GCS Writer
Google Cloud Storage is a cloud storage platform designed to store large, unstructured data sets. It provides unified file storage for data. You can use the GCS Writer to write data to a Google Cloud Storage bucket.
Summary
APIs used/data supported | Google Cloud Storage APIs: Put, Create and List bucket |
Supported formatters | Avro, DSV, JSON, Parquet, XML. See Supported writer-formatter combinations. |
Supported sources | All sources supported by Striim such as Oracle, SQL Server, MySQL, Amazon S3, or Azure Storage, that generate the following event types: JSONNodeEvent, ParquetEvent, user-defined, WAEvent, XMLNodeEvent. Unsupported sources include those that generate the AvroEvent type. See Readers overview. |
Security and authentication | GCS Writer authenticates its connection to Google Cloud Storage using a Google service account key. GCS Writer supports private endpoints. See Using Private Service Connect with Google Cloud adapters. |
Resilience / recovery |
|
Performance | Supports parallel threads to increase throughput to the target. See Creating multiple writer instances (parallel threads). |
Programmability |
|
Metrics and auditing | Key metrics available through Striim monitoring. See GCS Reader monitoring metrics. |
Typical use case and integration
A typical use case is to use Google Cloud Storage as a centralized repository that stores, processes, and secures files of any format. Striim is used to process and store the newly generated event from the source.
GCS Writer overview
Google Cloud Storage is binary large object (blob) storage from Google, and is functionally similar to Amazon S3 or Azure Blob Storage. Similar to Striim's S3 Writer, the GCS Writer stages files locally before they are uploaded to GCS. Like other blob storage, GCS doesn't allow appending to a file; a file is uploaded as is.
The local staging area is located at .striim/<appname>/<bucket-name>/<user-provided-folder-path>/<file>
. Once a file is uploaded, it is deleted from the local staging area.
Google supports a number of different methods for uploading to cloud storage (see Uploads and downloads). GCS Writer uses the Upload objects from memory method. Once GCS Writer stages the file locally, it reads the contents at once in a byte array and uploads them to the bucket. This adapter requires you to provide:
A Google service account key (which you can download in JSON format from your Google Cloud account).
A project ID to which the Google service account has read/write permissions to an existing GCS bucket.
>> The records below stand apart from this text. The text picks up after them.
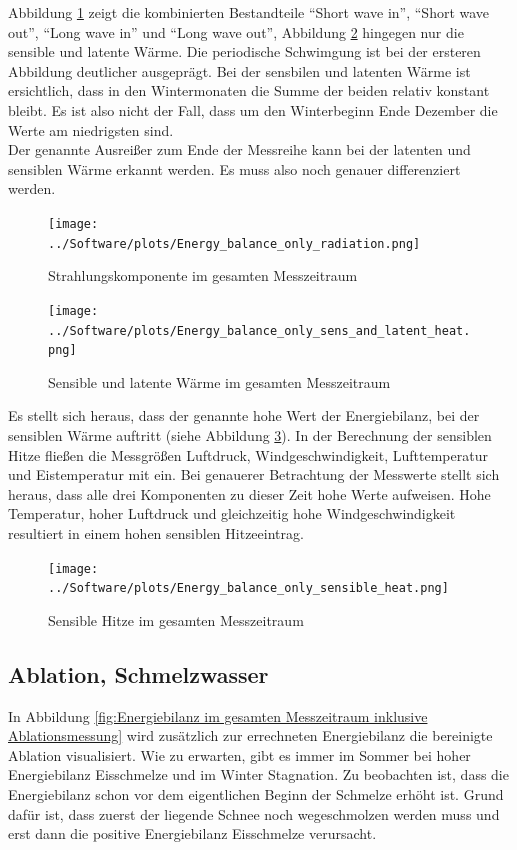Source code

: \documentclass[12pt,a4paper]{article}
\begin{document}
Abbildung \ref{fig:Strahlungskomponente im gesamten Messzeitraum} zeigt die kombinierten Bestandteile ``Short wave in'', ``Short wave out'', ``Long wave in'' und ``Long wave out'', Abbildung \ref{fig:Sensible und latente Wärme im gesamten Messzeitraum} hingegen nur die sensible und latente Wärme. Die periodische Schwimgung ist bei der ersteren Abbildung deutlicher ausgeprägt. Bei der sensbilen und latenten Wärme ist ersichtlich, dass in den Wintermonaten die Summe der beiden relativ konstant bleibt. Es ist also nicht der Fall, dass um den Winterbeginn Ende Dezember die Werte am niedrigsten sind.\\
Der genannte Ausreißer zum Ende der Messreihe kann bei der latenten und sensiblen Wärme erkannt werden. Es muss also noch genauer differenziert werden.

\begin{figure}[H]
\centering
\texttt{[image: ../Software/plots/Energy\_balance\_only\_radiation.png]}
\caption{Strahlungskomponente im gesamten Messzeitraum}
\label{fig:Strahlungskomponente im gesamten Messzeitraum}
\end{figure}

\begin{figure}[H]
\centering
\texttt{[image: ../Software/plots/Energy\_balance\_only\_sens\_and\_latent\_heat.png]}
\caption{Sensible und latente Wärme im gesamten Messzeitraum}
\label{fig:Sensible und latente Wärme im gesamten Messzeitraum}
\end{figure}

Es stellt sich heraus, dass der genannte hohe Wert der Energiebilanz, bei der sensiblen Wärme auftritt (siehe Abbildung \ref{fig:Sensible Hitze im gesamten Messzeitraum}). In der Berechnung der sensiblen Hitze fließen die Messgrößen Luftdruck, Windgeschwindigkeit, Lufttemperatur und Eistemperatur mit ein. Bei genauerer Betrachtung der Messwerte stellt sich heraus, dass alle drei Komponenten zu dieser Zeit hohe Werte aufweisen. Hohe Temperatur, hoher Luftdruck und gleichzeitig hohe Windgeschwindigkeit resultiert in einem hohen sensiblen Hitzeeintrag. 


\begin{figure}[H]
\centering
\texttt{[image: ../Software/plots/Energy\_balance\_only\_sensible\_heat.png]}
\caption{Sensible Hitze im gesamten Messzeitraum}
\label{fig:Sensible Hitze im gesamten Messzeitraum}
\end{figure}


\subsection{Ablation, Schmelzwasser}
In Abbildung \ref{fig:Energiebilanz im gesamten Messzeitraum inklusive Ablationsmessung} wird zusätzlich zur errechneten Energiebilanz die bereinigte Ablation visualisiert. Wie zu erwarten, gibt es immer im Sommer bei hoher Energiebilanz Eisschmelze und im Winter Stagnation. Zu beobachten ist, dass die Energiebilanz schon vor dem eigentlichen Beginn der Schmelze erhöht ist. Grund dafür ist, dass zuerst der liegende Schnee noch wegeschmolzen werden muss und erst dann die positive Energiebilanz Eisschmelze verursacht.
\end{document}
Initial Google Cloud Storage setup
Before you can use GCS Writer in a Striim application, you must perform initial set up steps. These include creating a custom Google Cloud Storage role with permissions on the bucket, assigning the role to a service account you create, and downloading the service account key needed to authenticate the GCS Writer.
Create a custom Google Cloud Storage role with the following permissions on the bucket and assign it to your service account:
storage.buckets.create
storage.buckets.get
storage.objects.create
storage.objects.delete
Create a service account and assign the above role to it (see Service accounts overview).
Create a service account.
Assign the role to the service account..
Download the service account key needed to authenticate the GCS Writer.
Configuring Striim to work with Google Cloud Storage
All clients and drivers required by GCS Writer are bundled with Striim. No additional setup is required.
Create a GCS Writer application
Create a GCS Writer application using a wizard

In Striim, select Apps > Create New, enter Target: Google Cloud Storage in the search bar, click the kind of application you want to create, and follow the prompts. See Creating apps using wizards for more information.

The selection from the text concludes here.